→ What to produce
Leaving out all pictures, reproduce the entries below exactly, from the first line through the line that contains "Created At : Mon Nov 11 2024, 12:50:55 AM".

→ Material provided
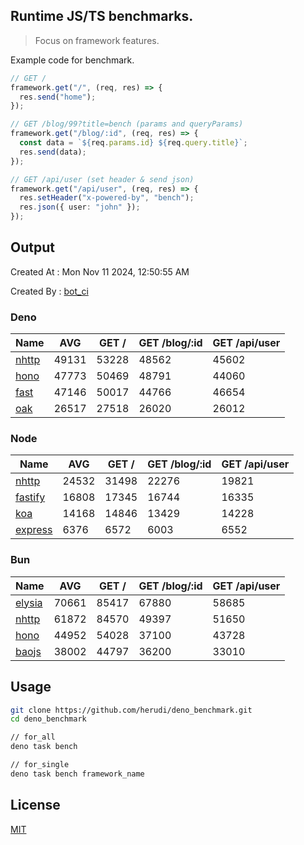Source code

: ## Runtime JS/TS benchmarks.

> Focus on framework features.

Example code for benchmark.
```ts
// GET /
framework.get("/", (req, res) => {
  res.send("home");
});

// GET /blog/99?title=bench (params and queryParams)
framework.get("/blog/:id", (req, res) => {
  const data = `${req.params.id} ${req.query.title}`;
  res.send(data);
});

// GET /api/user (set header & send json)
framework.get("/api/user", (req, res) => {
  res.setHeader("x-powered-by", "bench");
  res.json({ user: "john" });
});
```

## Output
Created At : Mon Nov 11 2024, 12:50:55 AM

Created By : [bot_ci](https://github.com/herudi/deno_benchmarks/commits?author=github-actions%5Bbot%5D)


### Deno
|Name|AVG|GET /|GET /blog/:id|GET /api/user|
|----|----|----|----|----|
|[nhttp](https://github.com/nhttp/nhttp)|49131|53228|48562|45602|
|[hono](https://github.com/honojs/hono)|47773|50469|48791|44060|
|[fast](https://github.com/danteissaias/fast)|47146|50017|44766|46654|
|[oak](https://github.com/oakserver/oak)|26517|27518|26020|26012|
  


### Node
|Name|AVG|GET /|GET /blog/:id|GET /api/user|
|----|----|----|----|----|
|[nhttp](https://github.com/nhttp/nhttp)|24532|31498|22276|19821|
|[fastify](https://github.com/fastify/fastify)|16808|17345|16744|16335|
|[koa](https://github.com/koajs/koa)|14168|14846|13429|14228|
|[express](https://github.com/expressjs/express)|6376|6572|6003|6552|
  


### Bun
|Name|AVG|GET /|GET /blog/:id|GET /api/user|
|----|----|----|----|----|
|[elysia](https://github.com/elysiajs/elysia)|70661|85417|67880|58685|
|[nhttp](https://github.com/nhttp/nhttp)|61872|84570|49397|51650|
|[hono](https://github.com/honojs/hono)|44952|54028|37100|43728|
|[baojs](https://github.com/mattreid1/baojs)|38002|44797|36200|33010|
  



## Usage

```bash
git clone https://github.com/herudi/deno_benchmark.git
cd deno_benchmark

// for_all
deno task bench

// for_single
deno task bench framework_name
```

## License

[MIT](LICENSE)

→ Response for this exercise
Source code

: ## Runtime JS/TS benchmarks.

> Focus on framework features.

Example code for benchmark.
```ts
// GET /
framework.get("/", (req, res) => {
  res.send("home");
});

// GET /blog/99?title=bench (params and queryParams)
framework.get("/blog/:id", (req, res) => {
  const data = `${req.params.id} ${req.query.title}`;
  res.send(data);
});

// GET /api/user (set header & send json)
framework.get("/api/user", (req, res) => {
  res.setHeader("x-powered-by", "bench");
  res.json({ user: "john" });
});
```

## Output
Created At : Mon Nov 11 2024, 12:50:55 AM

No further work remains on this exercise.